As many guaranteed benefit obligations are relatively new in the marketplace, actual policyholder behavior experience is
limited. As a result, estimates of future policyholder behavior are subjective and based on analogous internal and external
data. As markets change, mature and evolve and actual policyholder behavior emerges, management continually evaluates
the appropriateness of its assumptions for this component of the fair value model.
Fair Value Under SFAS 157
The Company’s SFAS 157 fair value is calculated as an aggregation of the following components: Pre-SFAS 157 Fair
Value; Actively-Managed Volatility Adjustment; Credit Standing Adjustment; Market Illiquidity Premium; and Behavior
Risk Margin. The resulting aggregation is reconciled or calibrated, if necessary, to market information that is, or may be,
available to the Company, but may not be observable by other market participants, including reinsurance discussions and
transactions. The Company believes the aggregation of each of these components, as necessary and as reconciled or
calibrated to the market information available to the Company, results in an amount that the Company would be required to
transfer, for a liability or receive for an asset, to market participants in an active liquid market, if one existed, for those
market participants to assume the risks associated with the guaranteed minimum benefits and the related reinsurance and
customized derivatives required to be fair valued. The SFAS 157 fair value is likely to materially diverge from the ultimate
settlement of the liability as the Company believes settlement will be based on our best estimate assumptions rather than
those best estimate assumptions plus risk margins. In the absence of any transfer of the guaranteed benefit liability to a third
party, the release of risk margins is likely to be reflected as realized gains in future periods’ net income. Each of the
components described below are unobservable in the marketplace and require subjectivity by the Company in determining
their value.
Actively-Managed Volatility Adjustment. This component incorporates the basis differential between the observable
index implied volatilities used to calculate the Pre-SFAS 157 component and the actively-managed funds underlying
the variable annuity product.
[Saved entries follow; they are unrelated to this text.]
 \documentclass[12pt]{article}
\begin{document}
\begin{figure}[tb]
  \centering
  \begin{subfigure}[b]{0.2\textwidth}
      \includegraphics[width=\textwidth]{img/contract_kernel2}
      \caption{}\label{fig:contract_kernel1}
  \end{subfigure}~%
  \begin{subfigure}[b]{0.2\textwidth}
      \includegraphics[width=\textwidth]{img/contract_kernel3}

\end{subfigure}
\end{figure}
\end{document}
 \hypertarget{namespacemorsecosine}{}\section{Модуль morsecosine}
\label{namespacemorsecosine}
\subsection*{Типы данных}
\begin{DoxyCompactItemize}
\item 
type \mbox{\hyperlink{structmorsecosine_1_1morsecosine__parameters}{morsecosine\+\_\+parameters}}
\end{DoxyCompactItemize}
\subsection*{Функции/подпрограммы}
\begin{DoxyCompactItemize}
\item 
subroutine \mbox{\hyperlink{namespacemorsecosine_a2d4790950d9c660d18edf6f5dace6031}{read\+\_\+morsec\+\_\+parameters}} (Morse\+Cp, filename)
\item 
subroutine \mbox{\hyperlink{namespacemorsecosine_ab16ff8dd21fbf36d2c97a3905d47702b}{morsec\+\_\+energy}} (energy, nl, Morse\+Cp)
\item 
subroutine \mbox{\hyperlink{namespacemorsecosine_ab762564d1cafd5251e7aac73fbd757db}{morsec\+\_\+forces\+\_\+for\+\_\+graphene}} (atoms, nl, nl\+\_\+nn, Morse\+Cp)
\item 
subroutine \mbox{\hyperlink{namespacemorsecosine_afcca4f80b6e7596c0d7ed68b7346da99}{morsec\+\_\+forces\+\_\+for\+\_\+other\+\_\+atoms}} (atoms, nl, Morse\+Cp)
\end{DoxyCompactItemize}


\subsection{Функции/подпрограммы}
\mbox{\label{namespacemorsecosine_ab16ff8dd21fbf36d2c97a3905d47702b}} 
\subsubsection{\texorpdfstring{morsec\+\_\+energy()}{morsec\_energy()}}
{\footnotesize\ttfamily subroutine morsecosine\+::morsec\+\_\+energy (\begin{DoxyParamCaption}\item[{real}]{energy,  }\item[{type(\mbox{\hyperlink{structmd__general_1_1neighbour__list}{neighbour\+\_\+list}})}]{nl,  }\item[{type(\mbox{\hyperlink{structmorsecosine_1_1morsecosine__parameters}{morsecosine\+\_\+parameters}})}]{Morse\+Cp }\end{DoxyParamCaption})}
The Actively-Managed Volatility Adjustment is calculated using historical fund and
weighted index volatilities.
Credit Standing Adjustment. This component makes an adjustment that market participants would make to reflect the
risk that guaranteed benefit obligations or the GMWB reinsurance recoverables will not be fulfilled (“nonperformance
risk”). SFAS 157 explicitly requires nonperformance risk to be reflected in fair value. The Company calculates the
Credit Standing Adjustment by using default rates provided by rating agencies, adjusted for market recoverability,
reflecting the long-term nature of living benefit obligations and the priority of payment on these obligations versus
long-term debt.
Market Illiquidity Premium. This component makes an adjustment that market participants would require to reflect
that guaranteed benefit obligations are illiquid and have no market observable exit prices in the capital markets.